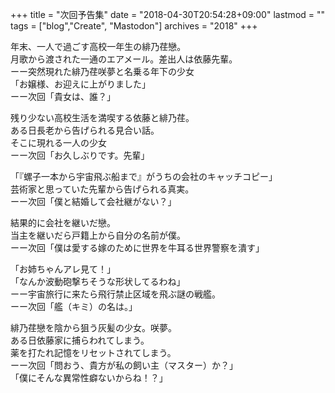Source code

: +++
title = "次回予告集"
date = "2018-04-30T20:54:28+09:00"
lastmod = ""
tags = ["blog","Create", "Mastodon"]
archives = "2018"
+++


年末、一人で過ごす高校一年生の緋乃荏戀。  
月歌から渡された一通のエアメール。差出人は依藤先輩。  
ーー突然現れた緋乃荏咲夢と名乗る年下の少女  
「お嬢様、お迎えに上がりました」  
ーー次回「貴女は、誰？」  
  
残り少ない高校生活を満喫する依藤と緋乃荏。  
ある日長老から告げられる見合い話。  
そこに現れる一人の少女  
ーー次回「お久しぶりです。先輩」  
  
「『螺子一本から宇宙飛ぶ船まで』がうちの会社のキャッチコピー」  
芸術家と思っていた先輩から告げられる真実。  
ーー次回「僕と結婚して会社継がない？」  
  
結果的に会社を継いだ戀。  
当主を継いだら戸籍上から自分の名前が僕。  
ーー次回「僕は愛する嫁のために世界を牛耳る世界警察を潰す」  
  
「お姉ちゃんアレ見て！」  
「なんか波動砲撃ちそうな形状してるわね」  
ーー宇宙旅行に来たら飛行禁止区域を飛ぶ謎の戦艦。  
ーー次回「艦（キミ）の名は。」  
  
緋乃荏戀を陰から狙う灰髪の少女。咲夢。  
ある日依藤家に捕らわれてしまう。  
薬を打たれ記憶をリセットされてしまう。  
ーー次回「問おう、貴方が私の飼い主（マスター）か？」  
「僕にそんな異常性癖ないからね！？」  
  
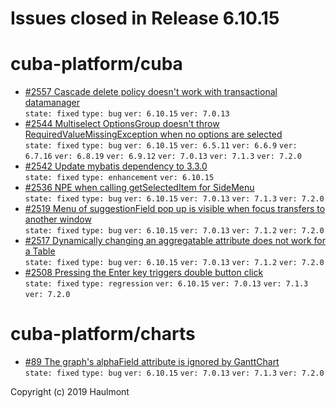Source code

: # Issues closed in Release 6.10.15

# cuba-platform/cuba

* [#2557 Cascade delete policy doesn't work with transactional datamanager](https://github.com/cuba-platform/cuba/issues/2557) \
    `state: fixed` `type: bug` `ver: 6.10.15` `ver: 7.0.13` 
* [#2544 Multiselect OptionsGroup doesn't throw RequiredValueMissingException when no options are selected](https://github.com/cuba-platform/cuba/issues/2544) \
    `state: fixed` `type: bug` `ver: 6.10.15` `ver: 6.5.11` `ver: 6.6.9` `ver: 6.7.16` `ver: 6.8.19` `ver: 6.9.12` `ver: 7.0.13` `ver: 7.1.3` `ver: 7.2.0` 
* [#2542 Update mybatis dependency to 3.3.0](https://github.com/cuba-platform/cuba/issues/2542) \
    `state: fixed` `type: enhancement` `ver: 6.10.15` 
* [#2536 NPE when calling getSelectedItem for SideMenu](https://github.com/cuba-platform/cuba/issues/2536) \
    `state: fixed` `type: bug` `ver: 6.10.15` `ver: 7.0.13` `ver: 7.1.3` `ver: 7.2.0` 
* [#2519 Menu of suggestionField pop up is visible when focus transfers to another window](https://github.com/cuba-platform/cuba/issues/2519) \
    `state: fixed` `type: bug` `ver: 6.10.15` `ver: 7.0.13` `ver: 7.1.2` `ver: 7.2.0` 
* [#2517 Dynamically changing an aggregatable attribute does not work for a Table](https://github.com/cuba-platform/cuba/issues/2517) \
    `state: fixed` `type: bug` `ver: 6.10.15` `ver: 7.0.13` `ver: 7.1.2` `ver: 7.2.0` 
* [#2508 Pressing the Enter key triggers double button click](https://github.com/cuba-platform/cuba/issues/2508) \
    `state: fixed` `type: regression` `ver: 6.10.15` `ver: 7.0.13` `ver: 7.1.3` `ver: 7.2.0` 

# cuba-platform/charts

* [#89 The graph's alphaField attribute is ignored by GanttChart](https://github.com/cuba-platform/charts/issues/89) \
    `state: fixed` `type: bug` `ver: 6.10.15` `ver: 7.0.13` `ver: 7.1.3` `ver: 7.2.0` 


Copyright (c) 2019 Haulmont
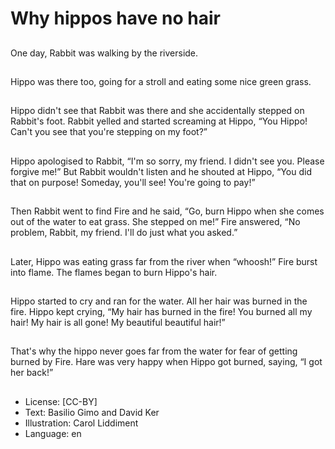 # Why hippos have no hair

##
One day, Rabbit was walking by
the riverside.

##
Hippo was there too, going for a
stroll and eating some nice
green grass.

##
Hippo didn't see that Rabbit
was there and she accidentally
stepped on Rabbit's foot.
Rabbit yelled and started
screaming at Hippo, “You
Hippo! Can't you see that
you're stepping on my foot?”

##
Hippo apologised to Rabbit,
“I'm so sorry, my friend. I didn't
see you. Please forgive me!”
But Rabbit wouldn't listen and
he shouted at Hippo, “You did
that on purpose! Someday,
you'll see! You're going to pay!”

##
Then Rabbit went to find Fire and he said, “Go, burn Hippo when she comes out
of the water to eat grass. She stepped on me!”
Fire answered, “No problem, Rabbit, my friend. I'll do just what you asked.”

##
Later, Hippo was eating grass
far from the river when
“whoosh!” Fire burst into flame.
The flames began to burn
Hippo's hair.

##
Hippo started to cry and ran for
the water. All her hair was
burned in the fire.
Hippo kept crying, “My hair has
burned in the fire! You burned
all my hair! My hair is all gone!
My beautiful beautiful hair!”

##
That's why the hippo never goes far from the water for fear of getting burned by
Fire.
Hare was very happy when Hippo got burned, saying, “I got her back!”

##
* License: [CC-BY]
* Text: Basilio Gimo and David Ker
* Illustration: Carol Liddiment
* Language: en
--
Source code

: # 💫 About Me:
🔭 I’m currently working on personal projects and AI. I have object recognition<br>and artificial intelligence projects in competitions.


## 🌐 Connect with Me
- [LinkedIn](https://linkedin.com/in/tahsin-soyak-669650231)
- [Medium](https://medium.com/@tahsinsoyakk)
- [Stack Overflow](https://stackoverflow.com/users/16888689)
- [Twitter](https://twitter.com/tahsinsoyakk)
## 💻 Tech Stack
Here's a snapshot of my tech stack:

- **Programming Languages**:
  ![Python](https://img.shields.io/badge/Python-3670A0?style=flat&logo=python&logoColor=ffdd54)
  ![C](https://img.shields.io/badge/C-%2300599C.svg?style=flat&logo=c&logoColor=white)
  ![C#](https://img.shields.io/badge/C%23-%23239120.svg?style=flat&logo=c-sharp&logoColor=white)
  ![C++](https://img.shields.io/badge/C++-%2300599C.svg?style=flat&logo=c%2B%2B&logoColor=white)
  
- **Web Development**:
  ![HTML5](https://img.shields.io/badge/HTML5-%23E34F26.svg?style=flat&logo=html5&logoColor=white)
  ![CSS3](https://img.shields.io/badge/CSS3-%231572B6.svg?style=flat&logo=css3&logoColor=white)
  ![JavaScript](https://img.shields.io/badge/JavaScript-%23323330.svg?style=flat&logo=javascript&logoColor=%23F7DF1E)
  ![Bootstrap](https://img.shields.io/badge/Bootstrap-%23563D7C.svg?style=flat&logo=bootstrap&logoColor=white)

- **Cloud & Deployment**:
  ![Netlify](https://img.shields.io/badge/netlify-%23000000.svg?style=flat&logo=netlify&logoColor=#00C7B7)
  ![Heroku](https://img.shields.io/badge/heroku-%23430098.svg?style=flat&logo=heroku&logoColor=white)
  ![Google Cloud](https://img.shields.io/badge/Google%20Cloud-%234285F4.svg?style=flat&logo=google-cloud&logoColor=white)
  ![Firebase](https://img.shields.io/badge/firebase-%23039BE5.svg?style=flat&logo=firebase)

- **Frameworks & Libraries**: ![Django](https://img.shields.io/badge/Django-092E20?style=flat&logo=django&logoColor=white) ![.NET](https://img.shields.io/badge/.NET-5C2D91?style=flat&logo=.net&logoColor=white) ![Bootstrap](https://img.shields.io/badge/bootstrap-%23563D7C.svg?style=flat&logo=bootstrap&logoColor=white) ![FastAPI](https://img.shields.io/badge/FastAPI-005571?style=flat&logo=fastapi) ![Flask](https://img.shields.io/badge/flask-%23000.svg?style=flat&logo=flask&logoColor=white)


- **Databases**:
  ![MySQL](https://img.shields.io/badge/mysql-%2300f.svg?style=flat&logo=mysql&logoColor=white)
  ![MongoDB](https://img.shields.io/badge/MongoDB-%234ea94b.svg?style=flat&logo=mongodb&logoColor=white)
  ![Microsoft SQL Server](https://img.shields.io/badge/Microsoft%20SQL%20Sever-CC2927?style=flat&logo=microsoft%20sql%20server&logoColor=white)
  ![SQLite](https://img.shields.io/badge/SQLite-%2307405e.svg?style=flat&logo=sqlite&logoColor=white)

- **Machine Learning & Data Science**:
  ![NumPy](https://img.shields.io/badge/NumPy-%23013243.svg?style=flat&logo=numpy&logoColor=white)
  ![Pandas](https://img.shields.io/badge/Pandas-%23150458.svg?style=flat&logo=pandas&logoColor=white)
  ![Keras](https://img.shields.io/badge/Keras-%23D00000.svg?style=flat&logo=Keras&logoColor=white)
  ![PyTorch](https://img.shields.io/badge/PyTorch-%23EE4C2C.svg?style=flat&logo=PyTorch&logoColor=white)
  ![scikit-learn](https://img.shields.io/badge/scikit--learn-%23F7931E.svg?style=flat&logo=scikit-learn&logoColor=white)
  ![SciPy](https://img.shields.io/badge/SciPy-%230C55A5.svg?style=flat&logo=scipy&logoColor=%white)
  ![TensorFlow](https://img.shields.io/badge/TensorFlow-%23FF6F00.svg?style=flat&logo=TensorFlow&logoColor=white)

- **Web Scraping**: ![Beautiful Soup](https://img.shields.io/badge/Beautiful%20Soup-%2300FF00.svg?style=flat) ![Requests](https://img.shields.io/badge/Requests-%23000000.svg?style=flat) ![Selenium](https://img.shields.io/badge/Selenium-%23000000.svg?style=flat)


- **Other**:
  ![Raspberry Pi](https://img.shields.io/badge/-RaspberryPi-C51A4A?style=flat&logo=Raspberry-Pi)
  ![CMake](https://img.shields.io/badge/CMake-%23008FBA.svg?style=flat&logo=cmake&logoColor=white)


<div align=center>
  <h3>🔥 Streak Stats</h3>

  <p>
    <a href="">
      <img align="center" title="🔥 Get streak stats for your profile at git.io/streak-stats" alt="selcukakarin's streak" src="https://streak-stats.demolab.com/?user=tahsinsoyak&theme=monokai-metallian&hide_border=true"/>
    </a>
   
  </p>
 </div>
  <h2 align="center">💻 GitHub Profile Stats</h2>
--
PROBLEM STATEMENT: Within the records above, count the lines that contain "when" and give only that number.

THE COMPLETED TASK: 6